Refineries are producing excessive amounts of gasoline in a bid to cope with strong demand for diesel, Reuters’ John Kemp wrote in a recent column. As a result, gasoline prices have been on the decline while diesel prices are climbing, widening the gap between the two fuels and spurring demand for alternatives to costly diesel, which should be welcome news for the environmentally conscious.

While this state of affairs is likely temporary, with seasonally lower demand for gasoline also weighing on prices, it might become lengthier than the usual seasonal discrepancies between gasoline and diesel demand, and hence prices, at least in the Untied States, where the consistent growth in crude oil production, most of it light crude, has pushed gasoline output and stockpiles higher.

On the other hand, high diesel prices mean good news for the proponents of alternative energy. Most of diesel demand comes from industries such as mining, logistics, and shipping, and following the universal rule that if a commodity becomes too expensive, you start looking for alternatives, chances are these industries would make more of an effort to go in a different direction such as electric vehicles. All the more so in light of the new International Maritime Organization’s upcoming rule change in emissions that would give a major spur to diesel demand.

Besides electric vehicles, however, the biggest users of diesel fuel will also take other steps to curb consumption. Kemp lists the most popular of these, including load consolidation and journey frequency adjustments and generally betting on fuel efficiency over speed of delivery. In this, at least in Europe, they will be helped by new, higher taxes on diesel fuel. These, by the way, have unleashed massive protests in France, highlighting the importance of the fuel that climate-conscious activists and government leaders so love to hate. Related: How To Play A Recovery In Oil Prices?

In the meantime, however, the latest price trends will also spur more gasoline demand: if gasoline is cheaper, why buy a diesel car? What’s more, why buy a diesel car if EVs are cheaper overall? This is what’s likely to happen in China, the world’s biggest car market, whose government plans to stimulate the rise in EV adoption as well as other initiatives generally aimed at curbing pollution and oil demand.

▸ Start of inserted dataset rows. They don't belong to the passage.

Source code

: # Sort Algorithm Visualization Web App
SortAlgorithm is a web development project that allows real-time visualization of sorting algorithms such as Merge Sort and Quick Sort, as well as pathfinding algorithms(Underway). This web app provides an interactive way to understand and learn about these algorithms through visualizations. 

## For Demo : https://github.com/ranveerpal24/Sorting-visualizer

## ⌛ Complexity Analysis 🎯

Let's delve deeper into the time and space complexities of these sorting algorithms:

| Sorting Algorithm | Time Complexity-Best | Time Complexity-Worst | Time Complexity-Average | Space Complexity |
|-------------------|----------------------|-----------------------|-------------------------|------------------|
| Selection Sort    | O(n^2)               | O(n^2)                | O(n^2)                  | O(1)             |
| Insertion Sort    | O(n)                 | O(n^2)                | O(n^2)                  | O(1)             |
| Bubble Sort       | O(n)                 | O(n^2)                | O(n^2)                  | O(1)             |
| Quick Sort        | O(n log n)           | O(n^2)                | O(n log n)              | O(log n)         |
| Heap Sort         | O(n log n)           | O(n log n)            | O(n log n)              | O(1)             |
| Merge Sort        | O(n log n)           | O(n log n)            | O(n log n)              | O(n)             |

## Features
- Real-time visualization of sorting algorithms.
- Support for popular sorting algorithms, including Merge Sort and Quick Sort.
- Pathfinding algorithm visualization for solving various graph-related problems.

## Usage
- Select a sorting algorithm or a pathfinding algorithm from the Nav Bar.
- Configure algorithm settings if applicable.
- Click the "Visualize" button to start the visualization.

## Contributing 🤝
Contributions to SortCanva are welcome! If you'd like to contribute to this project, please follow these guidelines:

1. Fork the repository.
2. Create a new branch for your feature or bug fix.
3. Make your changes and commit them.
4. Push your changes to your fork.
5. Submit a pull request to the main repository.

Since so much of the oil China consumes is imported, this drive to reduce consumption is perfectly logical. No wonder, then, that two months ago CNPC, the state energy giant, said that diesel demand in China had already peaked, and gasoline will follow in seven years.

So why not just make more diesel and less gasoline? Because the space for distillate production adjustments is limited, Kemp notes. There is only so much that refiners can do to up their diesel output while reducing gasoline production, so for the time being hey are basically stuck with a lot of gasoline. Yet there is always another driving season, so all they would need is sufficient storage capacity and patience. And, of course, enough cash to justify the storing of millions of barrels of fuel until the market conditions improve enough to sell it.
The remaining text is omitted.